Dans toutes ces spéculations effrénées, il y a un grand absent : Twitter. A l’heure où j’écris ces lignes, l’entreprise américaine, qui n’a pas de représentation française, n’a pas réagi autrement que par des mails-types aux victimes de suppressions de compte qui cherchaient à en savoir plus – mutisme suscitant en réaction une lettre ouverte de l’équipe web de François Hollande. Les réponses laconiques du réseau social, comme l’explique par exemple Internet Sans Frontières, ouvrent plus de questions qu’elles n’apportent de réponses. Pourquoi un compte caricatural assumé comme tel – choses explicitement permise par les conditions d’utilisation de Twitter – est-il suspendu suite à une plainte de l’équipe élyséenne pour usurpation d’identité ? Pourquoi cette notion de caricature semble-t-elle être appliquée à géométrie variable, et avec moins de sévérité pour les comptes moquant la gauche ? Et même si les fermetures de comptes que l’on ne peut accuser de prendre l’identité de Nicolas Sarkozy (@SarkoCensure par exemple) sont dues à des actions abusives de l’UMP (déclaration en spam par plusieurs militants), pourquoi Twitter tolère-t-il un tel détournement de l’esprit de ses règles de modération ? Pour aller au fond du sujet : quelles sont les limites à la liberté d’expression politique admises, et respectées, par ce réseau social ?

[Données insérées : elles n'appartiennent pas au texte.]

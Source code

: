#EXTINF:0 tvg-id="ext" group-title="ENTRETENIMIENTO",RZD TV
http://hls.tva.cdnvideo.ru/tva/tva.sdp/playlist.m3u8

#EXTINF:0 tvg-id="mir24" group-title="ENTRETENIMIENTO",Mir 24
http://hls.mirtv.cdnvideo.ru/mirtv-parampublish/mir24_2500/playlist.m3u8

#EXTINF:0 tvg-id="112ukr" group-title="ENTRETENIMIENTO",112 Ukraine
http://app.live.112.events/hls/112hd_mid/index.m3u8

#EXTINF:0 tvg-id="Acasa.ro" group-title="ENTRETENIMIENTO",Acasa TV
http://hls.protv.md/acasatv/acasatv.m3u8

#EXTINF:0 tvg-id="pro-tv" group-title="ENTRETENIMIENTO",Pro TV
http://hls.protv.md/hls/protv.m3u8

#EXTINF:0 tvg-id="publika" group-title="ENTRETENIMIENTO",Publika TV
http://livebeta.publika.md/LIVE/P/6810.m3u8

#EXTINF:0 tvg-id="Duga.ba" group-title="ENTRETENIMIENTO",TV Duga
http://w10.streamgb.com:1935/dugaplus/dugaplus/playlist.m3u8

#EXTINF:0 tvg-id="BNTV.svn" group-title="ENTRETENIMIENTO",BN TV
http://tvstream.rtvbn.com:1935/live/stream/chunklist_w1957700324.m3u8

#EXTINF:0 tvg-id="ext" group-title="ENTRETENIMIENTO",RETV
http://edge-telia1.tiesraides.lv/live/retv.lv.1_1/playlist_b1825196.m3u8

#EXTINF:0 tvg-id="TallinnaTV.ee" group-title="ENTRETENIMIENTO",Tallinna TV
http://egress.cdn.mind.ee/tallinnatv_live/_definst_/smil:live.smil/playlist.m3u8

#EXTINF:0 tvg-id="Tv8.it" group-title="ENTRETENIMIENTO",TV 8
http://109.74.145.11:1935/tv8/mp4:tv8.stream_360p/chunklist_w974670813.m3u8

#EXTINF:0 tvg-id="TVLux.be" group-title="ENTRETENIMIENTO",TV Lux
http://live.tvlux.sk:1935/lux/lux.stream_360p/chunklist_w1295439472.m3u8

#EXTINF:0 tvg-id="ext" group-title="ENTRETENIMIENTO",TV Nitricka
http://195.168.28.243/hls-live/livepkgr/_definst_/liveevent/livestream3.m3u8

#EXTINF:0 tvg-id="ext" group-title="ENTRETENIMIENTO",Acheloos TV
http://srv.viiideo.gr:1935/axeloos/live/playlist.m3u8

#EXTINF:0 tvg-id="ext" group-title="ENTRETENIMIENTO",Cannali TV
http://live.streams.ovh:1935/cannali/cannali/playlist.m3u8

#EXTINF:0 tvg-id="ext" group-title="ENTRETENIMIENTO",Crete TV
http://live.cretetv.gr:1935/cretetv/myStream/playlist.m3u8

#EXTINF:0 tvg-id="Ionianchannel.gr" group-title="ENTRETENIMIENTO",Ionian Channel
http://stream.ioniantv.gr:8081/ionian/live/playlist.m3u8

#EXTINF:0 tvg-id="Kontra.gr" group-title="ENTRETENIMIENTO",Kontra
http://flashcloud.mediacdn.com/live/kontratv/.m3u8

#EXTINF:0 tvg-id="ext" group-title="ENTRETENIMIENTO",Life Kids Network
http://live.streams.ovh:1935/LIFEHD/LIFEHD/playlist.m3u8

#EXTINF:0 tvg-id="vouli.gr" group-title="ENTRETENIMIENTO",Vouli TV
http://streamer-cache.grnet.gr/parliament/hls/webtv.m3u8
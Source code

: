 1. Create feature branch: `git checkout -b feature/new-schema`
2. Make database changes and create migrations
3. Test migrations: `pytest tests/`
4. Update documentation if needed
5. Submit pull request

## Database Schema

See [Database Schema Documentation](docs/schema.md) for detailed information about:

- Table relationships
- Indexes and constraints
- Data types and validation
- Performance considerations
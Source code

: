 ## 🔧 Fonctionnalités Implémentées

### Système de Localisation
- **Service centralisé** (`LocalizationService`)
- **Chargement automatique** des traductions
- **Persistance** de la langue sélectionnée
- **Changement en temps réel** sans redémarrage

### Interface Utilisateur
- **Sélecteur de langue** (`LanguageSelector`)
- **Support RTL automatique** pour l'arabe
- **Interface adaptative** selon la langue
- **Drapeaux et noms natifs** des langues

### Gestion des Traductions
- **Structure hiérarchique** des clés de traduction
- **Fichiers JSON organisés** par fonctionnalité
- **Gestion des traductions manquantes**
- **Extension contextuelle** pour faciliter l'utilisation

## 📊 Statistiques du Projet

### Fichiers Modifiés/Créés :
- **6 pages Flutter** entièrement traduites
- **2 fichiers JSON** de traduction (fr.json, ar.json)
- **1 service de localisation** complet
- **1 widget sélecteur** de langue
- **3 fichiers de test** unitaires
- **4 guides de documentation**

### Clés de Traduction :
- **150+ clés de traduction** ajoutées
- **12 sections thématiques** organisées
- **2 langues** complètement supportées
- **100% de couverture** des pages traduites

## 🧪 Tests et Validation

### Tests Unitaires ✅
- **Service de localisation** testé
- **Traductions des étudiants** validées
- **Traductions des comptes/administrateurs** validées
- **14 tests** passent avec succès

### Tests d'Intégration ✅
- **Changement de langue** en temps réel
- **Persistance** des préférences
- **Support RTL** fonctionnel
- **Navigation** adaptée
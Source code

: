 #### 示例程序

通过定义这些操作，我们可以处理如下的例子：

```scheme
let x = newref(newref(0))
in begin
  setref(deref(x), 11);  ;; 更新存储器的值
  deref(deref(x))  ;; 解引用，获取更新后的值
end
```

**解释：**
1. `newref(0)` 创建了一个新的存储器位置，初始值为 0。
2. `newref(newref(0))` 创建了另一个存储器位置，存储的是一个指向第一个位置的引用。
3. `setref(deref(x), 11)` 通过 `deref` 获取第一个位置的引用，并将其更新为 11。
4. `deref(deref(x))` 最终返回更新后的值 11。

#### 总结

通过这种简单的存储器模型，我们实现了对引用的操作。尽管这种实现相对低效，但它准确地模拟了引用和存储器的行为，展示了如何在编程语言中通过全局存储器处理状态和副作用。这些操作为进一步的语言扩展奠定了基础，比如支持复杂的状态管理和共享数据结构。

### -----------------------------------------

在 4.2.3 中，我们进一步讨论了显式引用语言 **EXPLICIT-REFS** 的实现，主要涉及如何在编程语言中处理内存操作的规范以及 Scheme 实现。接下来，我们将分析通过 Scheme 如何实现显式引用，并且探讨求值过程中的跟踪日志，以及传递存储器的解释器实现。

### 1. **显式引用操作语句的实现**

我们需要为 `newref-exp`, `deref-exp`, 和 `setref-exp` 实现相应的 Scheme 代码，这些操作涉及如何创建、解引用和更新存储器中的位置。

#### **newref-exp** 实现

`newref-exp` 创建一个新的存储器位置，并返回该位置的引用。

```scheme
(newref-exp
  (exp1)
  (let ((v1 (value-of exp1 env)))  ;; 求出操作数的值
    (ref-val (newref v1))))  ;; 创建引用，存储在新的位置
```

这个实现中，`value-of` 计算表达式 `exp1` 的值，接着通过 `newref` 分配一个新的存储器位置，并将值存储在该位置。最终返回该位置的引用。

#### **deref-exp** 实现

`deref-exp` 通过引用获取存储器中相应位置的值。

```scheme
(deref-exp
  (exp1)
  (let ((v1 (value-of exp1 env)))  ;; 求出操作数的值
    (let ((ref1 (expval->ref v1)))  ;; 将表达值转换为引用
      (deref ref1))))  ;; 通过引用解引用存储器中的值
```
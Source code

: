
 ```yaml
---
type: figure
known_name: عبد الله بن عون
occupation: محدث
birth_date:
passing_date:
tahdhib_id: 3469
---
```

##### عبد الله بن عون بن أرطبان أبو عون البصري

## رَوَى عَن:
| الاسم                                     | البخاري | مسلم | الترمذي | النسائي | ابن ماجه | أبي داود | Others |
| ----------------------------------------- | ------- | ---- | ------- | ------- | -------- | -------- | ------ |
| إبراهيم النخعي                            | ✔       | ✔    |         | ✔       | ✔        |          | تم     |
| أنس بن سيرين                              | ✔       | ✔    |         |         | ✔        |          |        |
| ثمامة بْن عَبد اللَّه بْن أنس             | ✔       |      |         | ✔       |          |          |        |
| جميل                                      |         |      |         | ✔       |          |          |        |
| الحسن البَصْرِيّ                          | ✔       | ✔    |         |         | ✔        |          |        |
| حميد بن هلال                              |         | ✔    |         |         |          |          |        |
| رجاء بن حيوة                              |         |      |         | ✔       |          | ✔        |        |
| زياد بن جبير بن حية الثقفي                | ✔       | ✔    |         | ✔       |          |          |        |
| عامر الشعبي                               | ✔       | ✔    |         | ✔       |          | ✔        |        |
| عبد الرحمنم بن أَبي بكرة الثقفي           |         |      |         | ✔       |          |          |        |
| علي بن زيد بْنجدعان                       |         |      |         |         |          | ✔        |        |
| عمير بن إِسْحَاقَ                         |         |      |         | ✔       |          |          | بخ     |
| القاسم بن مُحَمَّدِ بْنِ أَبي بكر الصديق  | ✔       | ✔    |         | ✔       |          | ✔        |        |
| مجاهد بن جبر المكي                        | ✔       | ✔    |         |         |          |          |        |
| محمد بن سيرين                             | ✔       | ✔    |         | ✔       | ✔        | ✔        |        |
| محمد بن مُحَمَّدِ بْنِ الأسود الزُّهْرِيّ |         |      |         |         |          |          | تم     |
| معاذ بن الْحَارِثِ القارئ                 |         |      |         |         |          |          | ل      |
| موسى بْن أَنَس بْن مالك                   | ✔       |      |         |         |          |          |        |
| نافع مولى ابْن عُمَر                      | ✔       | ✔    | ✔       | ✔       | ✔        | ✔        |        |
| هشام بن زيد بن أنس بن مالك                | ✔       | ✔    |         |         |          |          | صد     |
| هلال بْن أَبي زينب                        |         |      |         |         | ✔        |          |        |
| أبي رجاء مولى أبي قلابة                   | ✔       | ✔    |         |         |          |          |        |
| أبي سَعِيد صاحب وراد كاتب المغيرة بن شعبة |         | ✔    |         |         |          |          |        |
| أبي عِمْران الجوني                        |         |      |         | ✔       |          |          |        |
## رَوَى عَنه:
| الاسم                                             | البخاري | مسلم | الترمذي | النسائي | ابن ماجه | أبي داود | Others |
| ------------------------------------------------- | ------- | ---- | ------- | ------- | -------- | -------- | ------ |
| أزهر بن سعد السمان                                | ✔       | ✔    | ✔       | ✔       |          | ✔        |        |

On en viendrait presque à oublier une évidence : Twitter est une entreprise, étrangère qui plus est. Pas un service public. L’effet de mode autour de ce réseau, la légende de la « révolution Twitter » en Iran, l’arrivée en masse des responsables politiques pour « gazouiller » à l’occasion des élections françaises ont pu finir par masquer la vraie nature du service de micro-blogging. Du reste, Twitter n’a pas été conçu non plus, initialement, pour (sup)porter de telles problématiques. Ou l’histoire classique d’une technologie qui grandit plus vite que la régulation de ses usages.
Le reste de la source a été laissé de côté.